Elysian Park. Scent of Eucalypts after rain. Decomposed granite gritty through sandals. It's winter, but sandals are preferable to heavy shoes on any sort of walk. Many times I walk barefoot on the DG paths of Griffith Park, but today, the road is all mine here, near my childhood haunts. Mulch, peat moss, humus rich with growth possibilities reach out to insist their life-full odors into my nose. Greens of the complete spectrum ~ vivid Springgreen of Los Angeles’s winter grasses to winter evergreens dark, towering trees. Silvers, pinks and lavenders of Eucalyptus leaves and grey-green Scottish Pines. Gold barks shout hello from trunks of every hue. Barefoot here would be lovely, but for the dog shit and swathes of mud that have eaten entire paths in parts.
Walking briskly in the brisk cool, is slow enough to see hummingbirds swoop and vrrrrrt, vrrrrrrrrrt me as if imploring, "did you bring some sugar water with you?" Too early for many blossoms to pop up. What do they eat? Where do they sip?
Throwing my arms together forward and back gives momentum variation: Legs fast forward when arms go ahead; slow forward when arms go back. Meander bed of my mind lets me flow along with thoughts just long enough to change course, skip to new direction, sometimes related, sometimes un.
Spinning is a favorite break from left, right, left right. I like to see and feel the park go by over my outstretched arms. If I stare at one up pointing thumb, I do not get dizzy in the slightest, until I stop and then the world goes tick, tick tick side to side for several long breaths. I like this disorientation. I like being off kilter in a semi-controlled way. Likewise I recall Tibetan Monks walk the ancient Swansoo, swastika shaped figures, native to many cultures before Adolph bastardized them. The thought behind the ninety-degree angle change in direction is that 90 is the angle of greatest change. If we go 180, we're merely going back the way we came. Fork left, walk a bit, fork right, walk a bit; keep forking around and you’re bound to change something in your mind, heart, beliefs, and soul.

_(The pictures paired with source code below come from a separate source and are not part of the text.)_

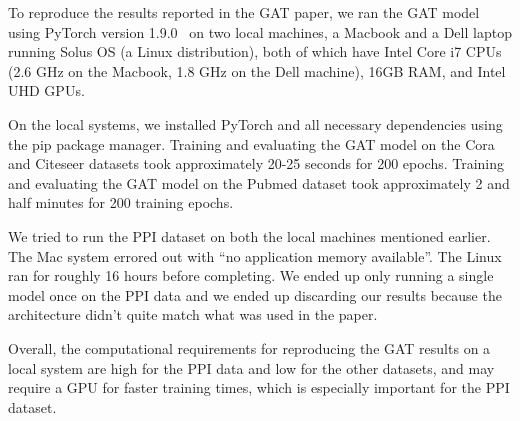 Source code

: To reproduce the results reported in the GAT paper, we ran the GAT model using
PyTorch version 1.9.0~\cite{paszke2019pytorch} on two local machines, a Macbook
and a Dell laptop running Solus OS (a Linux distribution), both of which have
Intel Core i7 CPUs (2.6 GHz on the Macbook, 1.8 GHz on the Dell machine), 16GB
RAM, and Intel UHD GPUs.

On the local systems, we installed PyTorch and all necessary dependencies using
the pip package manager. Training and evaluating the GAT model on the Cora and
Citeseer datasets took approximately 20-25 seconds for 200 epochs. Training and
evaluating the GAT model on the Pubmed dataset took approximately 2 and half
minutes for 200 training epochs.

We tried to run the PPI dataset on both the local machines mentioned earlier.
The Mac system errored out with ``no application memory available''. The Linux
ran for roughly 16 hours before completing. We ended up only running a single
model once on the PPI data and we ended up discarding our results because the
architecture didn't quite match what was used in the paper.

Overall, the computational requirements for reproducing the GAT results on a
local system are high for the PPI data and low for the other datasets, and may
require a GPU for faster training times, which is especially important for the
PPI dataset.
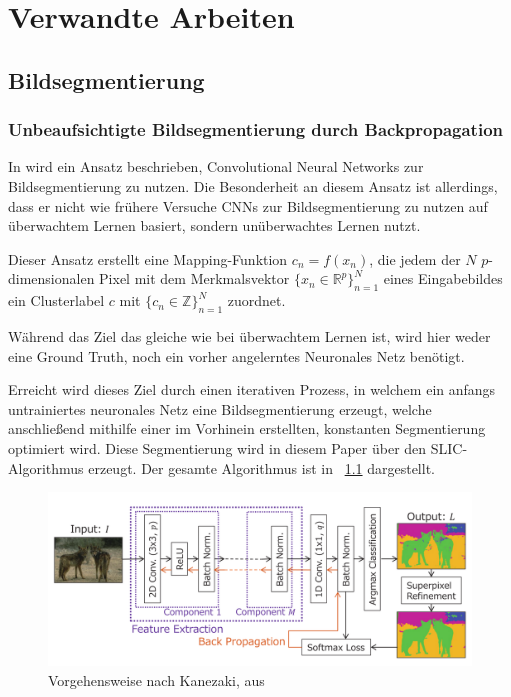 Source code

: \chapter{Verwandte Arbeiten}
\label{chap:verwarbeiten}

\section{Bildsegmentierung}
\label{sec:segmentation}

\subsection{Unbeaufsichtigte Bildsegmentierung durch Backpropagation}
\label{ssec:kanezaki}
In \cite{kanezaki_18} wird ein Ansatz beschrieben, Convolutional Neural Networks zur Bildsegmentierung zu nutzen. Die Besonderheit an diesem Ansatz ist allerdings, dass er nicht wie frühere Versuche CNNs zur Bildsegmentierung zu nutzen auf überwachtem Lernen basiert, sondern unüberwachtes Lernen nutzt.

Dieser Ansatz erstellt eine Mapping-Funktion $c_n=f(x_n)$, die jedem der $N$ $p$-dimensionalen Pixel mit dem Merkmalsvektor $\{x_n\in\mathbb{R}^p\}_{n=1}^N$ eines Eingabebildes ein Clusterlabel $c$ mit $\{c_n\in\mathbb{Z}\}_{n=1}^N$ zuordnet.

Während das Ziel das gleiche wie bei überwachtem Lernen ist, wird hier weder eine Ground Truth, noch ein vorher angelerntes Neuronales Netz benötigt.

Erreicht wird dieses Ziel durch einen iterativen Prozess, in welchem ein anfangs untrainiertes neuronales Netz eine Bildsegmentierung erzeugt, welche anschließend mithilfe einer im Vorhinein erstellten, konstanten Segmentierung optimiert wird. Diese Segmentierung wird in diesem Paper über den SLIC-Algorithmus \cite{achanta_10} erzeugt. Der gesamte Algorithmus ist in \figurename~\ref{fig:Kan18_01} dargestellt. 

\begin{figure}[h]
	\centering
	\includegraphics[width=.8\textwidth,keepaspectratio]{images/Kan18_01.png}
	\caption{Vorgehensweise nach Kanezaki, aus \cite{kanezaki_18}}
	\label{fig:Kan18_01}
\end{figure}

As a kid, when I walked up our very steep cement street hill after school, I made switch back patterns, perhaps, thirty to forty-five degree angles of change each turn, simply to vary the walk and so as not to get too exhausted charging straight up - which left even us children breathless, on account of the incline. It's like walking a bit then saying, “but then on the other hand… let’s go this way for a bit."

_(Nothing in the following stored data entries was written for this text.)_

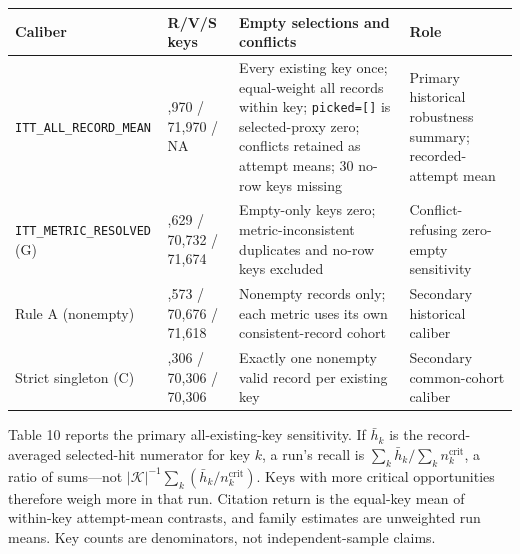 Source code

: \documentclass[
  11pt]{article}
\begin{document}
\begin{longtable}[]{@{}
  >{\raggedright\arraybackslash}p{}
  >{\raggedright\arraybackslash}p{}
  >{\raggedright\arraybackslash}p{}
  >{\raggedright\arraybackslash}p{}@{}}
\toprule\noalign{}
\begin{minipage}[b]{\linewidth}\raggedright
Caliber
\end{minipage} & \begin{minipage}[b]{\linewidth}\raggedright
R/V/S keys
\end{minipage} & \begin{minipage}[b]{\linewidth}\raggedright
Empty selections and conflicts
\end{minipage} & \begin{minipage}[b]{\linewidth}\raggedright
Role
\end{minipage} \\
\midrule\noalign{}
\endhead
\bottomrule\noalign{}
\endlastfoot
\texttt{ITT\_ALL\_RECORD\_MEAN} & 71,970 / 71,970 / NA & Every existing
key once; equal-weight all records within key; \texttt{picked={[}{]}} is
selected-proxy zero; conflicts retained as attempt means; 30 no-row keys
missing & Primary historical robustness summary; recorded-attempt
mean \\
\texttt{ITT\_METRIC\_RESOLVED} (G) & 71,629 / 70,732 / 71,674 &
Empty-only keys zero; metric-inconsistent duplicates and no-row keys
excluded & Conflict-refusing zero-empty sensitivity \\
Rule A (nonempty) & 71,573 / 70,676 / 71,618 & Nonempty records only;
each metric uses its own consistent-record cohort & Secondary historical
caliber \\
Strict singleton (C) & 70,306 / 70,306 / 70,306 & Exactly one nonempty
valid record per existing key & Secondary common-cohort caliber \\
\end{longtable}

Table 10 reports the primary all-existing-key sensitivity. If
\(\bar h_k\) is the record-averaged selected-hit numerator for key
\(k\), a run's recall is \(\sum_k\bar h_k/\sum_k n^{\mathrm{crit}}_k\),
a ratio of sums---not
\(|\mathcal K|^{-1}\sum_k(\bar h_k/n^{\mathrm{crit}}_k)\). Keys with
more critical opportunities therefore weigh more in that run. Citation
return is the equal-key mean of within-key attempt-mean contrasts, and
family estimates are unweighted run means. Key counts are denominators,
not independent-sample claims.
\end{document}
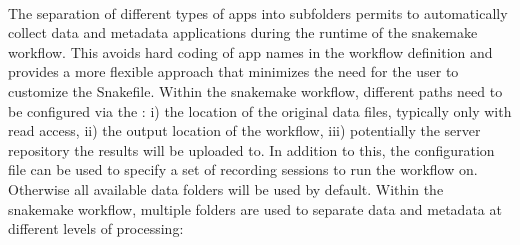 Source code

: \renewcommand*\DTstylecomment{\color{gray}\textit}
\renewcommand*\DTstyle{\textcolor{black!90}}
\begin{minipage}[t]{\textwidth}
\ \\
\end{minipage}

The separation of different types of apps into subfolders permits to automatically collect data and metadata applications during the runtime of the snakemake workflow. This avoids hard coding of app names in the workflow definition and provides a more flexible approach that minimizes the need for the user to customize the Snakefile.
Within the snakemake workflow, different paths need to be configured via the : i) the location of the original data files, typically only with read access, ii) the output location of the workflow, iii) potentially the server repository the results will be uploaded to. In addition to this, the configuration file can be used to specify a set of recording sessions to run the workflow on. Otherwise all available data folders will be used by default.
Within the snakemake workflow, multiple folders are used to separate data and metadata at different levels of processing:\\

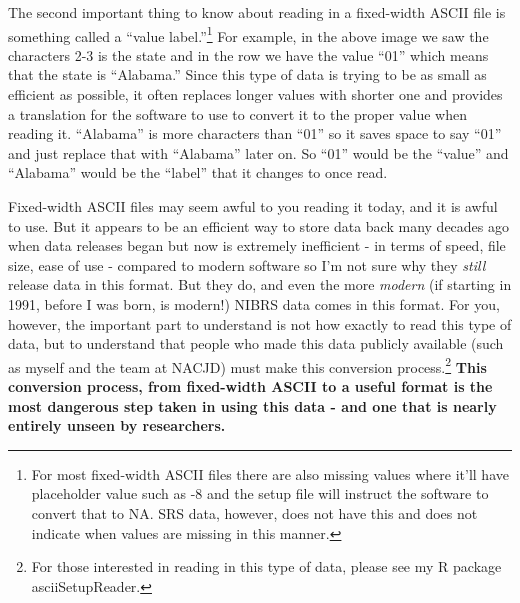 \documentclass[
]{krantz}
\begin{document}
The second important thing to know about reading in a
fixed-width ASCII file is something called a ``value
label.''\footnote{For most fixed-width ASCII files there are
  also missing values where it'll have placeholder value
  such as -8 and the setup file will instruct the software
  to convert that to NA. SRS data, however, does not have
  this and does not indicate when values are missing in this
  manner.} For example, in the above image we saw the
characters 2-3 is the state and in the row we have the value
``01'' which means that the state is ``Alabama.'' Since this
type of data is trying to be as small as efficient as
possible, it often replaces longer values with shorter one
and provides a translation for the software to use to
convert it to the proper value when reading it. ``Alabama''
is more characters than ``01'' so it saves space to say
``01'' and just replace that with ``Alabama'' later on. So
``01'' would be the ``value'' and ``Alabama'' would be the
``label'' that it changes to once read.

Fixed-width ASCII files may seem awful to you reading it
today, and it is awful to use. But it appears to be an
efficient way to store data back many decades ago when data
releases began but now is extremely inefficient - in terms
of speed, file size, ease of use - compared to modern
software so I'm not sure why they \emph{still} release data
in this format. But they do, and even the more \emph{modern}
(if starting in 1991, before I was born, is modern!) NIBRS
data comes in this format. For you, however, the important
part to understand is not how exactly to read this type of
data, but to understand that people who made this data
publicly available (such as myself and the team at NACJD)
must make this conversion process.\footnote{For those
  interested in reading in this type of data, please see my
  R package asciiSetupReader.} \textbf{This conversion
process, from fixed-width ASCII to a useful format is the
most dangerous step taken in using this data - and one that
is nearly entirely unseen by researchers.}
\end{document}
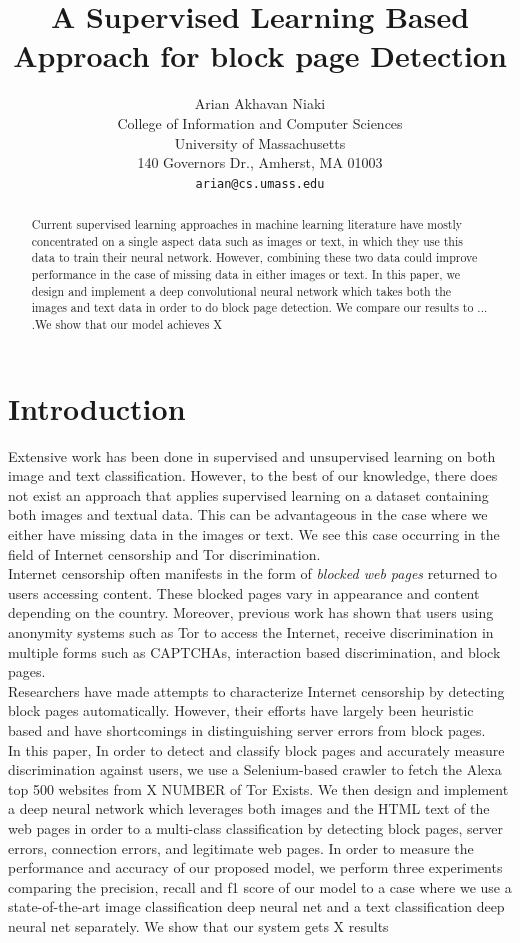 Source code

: \documentclass{article} %
\title{A Supervised Learning Based Approach for block page Detection}
\author{
Arian Akhavan Niaki\\
College of Information and Computer Sciences\\
University of Massachusetts\\
140 Governors Dr., Amherst, MA 01003 \\
\texttt{arian@cs.umass.edu} \\
}
\begin{document}
\maketitle

\begin{abstract}
Current supervised learning approaches in machine learning literature have mostly concentrated on a single aspect data such as images or text, in which they use this data to train their neural network. However, combining these two data could improve performance in the case of missing data in either images or text. In this paper, we design and implement a deep convolutional neural network which takes both the images and text data in order to do block page detection. We compare our results to ... .We show that our model achieves X 
\end{abstract}
\section{Introduction}
Extensive work has been done in supervised and unsupervised learning on both image and text classification. However, to the best of our knowledge, there does not exist an approach that applies supervised learning on a dataset containing both images and textual data. This can be advantageous in the case where we either have missing data in the images or text. We see this case occurring in the field of Internet censorship and Tor discrimination.\\
Internet censorship often manifests in the form of \emph{blocked web pages} returned to users accessing content. These blocked pages vary in appearance and content depending on the country. 
Moreover, previous work has shown that users using anonymity systems such as Tor to access the Internet, receive discrimination in multiple forms such as CAPTCHAs, interaction based discrimination, and block pages. \\
Researchers have made attempts to characterize Internet censorship by detecting block pages automatically. However, their efforts have largely been heuristic based and have shortcomings in distinguishing server errors from block pages.\\
In this paper, In order to detect and classify block pages and accurately measure discrimination against users, we use a Selenium-based crawler to fetch the Alexa top 500 websites from X NUMBER of Tor Exists. We then design and implement a deep neural network which leverages both images and the HTML text of the web pages in order to a multi-class classification by detecting block pages, server errors, connection errors, and legitimate web pages. In order to measure the performance and accuracy of our proposed model, we perform three experiments comparing the precision, recall and f1 score of our model to a case where we use a state-of-the-art image classification deep neural net and a text classification deep neural net separately. We show that our system gets X results
\end{document}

Walking around Echo Park Lake was always a moist adventure. Sprinklers on the grass had to be dodged, wind blowing lake water from the geyser like fountain onto passers-by, and ducks scrambling out of the shallows and shaking themselves in a wiggle-waggle of murky lake-water-spray were fine to encounter on a hot summer's day, but not welcomed during winter walks.
Our Lady of the Lake's statue was always covered in pigeon poop. Her head was the tallest vantage point at that North end of the lake, apart from the bridge to the island. The old green wood rotted and the bridge was dismantled altogether within the last twenty years. The Lady's featureless face and rounded shoulders gave away her birth date, sometime in the 1930s Art Deco era. We loved, as small fries, to run around her base, extending a hand to feel the rough granite of her long straight robes.
Walking an infinity figure as the sun is coming up has been part of my waking routine for the last twelve years or so. Here in Oakland, I like fixing my eyes on some distant point of light across the Bay in San Francisco or closer-up, on the turquoise, black, and white paisley print planter on the patio. Looking over my shoulder as I return to center of my imagined infinity sign and swinging my arms left right left right gives my whole body a wake up that feels right. In my head I hear the music of Marin Marais's La Sonnerie (The Carillon) de Sainte Geneviève du Mont de Paris off an album Mark bought for me when he was in New York in mid 1980s on business. He'd been walking the city and went into a bookshop where this was playing and thought of me. It's a favorite album and the three-quarter rhythm of the first cut just suits walking in an infinity shape in the pre-dawn den. No one is up yet, except Mama Skunk or maybe a neighbor's cat trying to get a jump on the early bird - out to get those worms. There must be some worms out there. Our soil is so poor, but worms seem to be more plentiful since I spread out a bunch of hay bales over the weeds, over the cardboard I laid down, to discourage the weeds that grew through the black porous garden cloth that was supposed to prevent weeds taking-over the sad, top-of-the-hill-missing-its-minerals-earth. The soil is so full of rocks and weed seeds, it's a work in progress even after nearly five years of living here. Wishing for some of that wonderful peat moss of Elysian Park after a rain. For now, compost and other amendments will have to suffice.
Waking by walking... now, there's something to ponder. I wonder as I ponder and wander the neighborhood if, when we lose Daylight Savings Time, it will be light enough in the mornings to walk outside so early??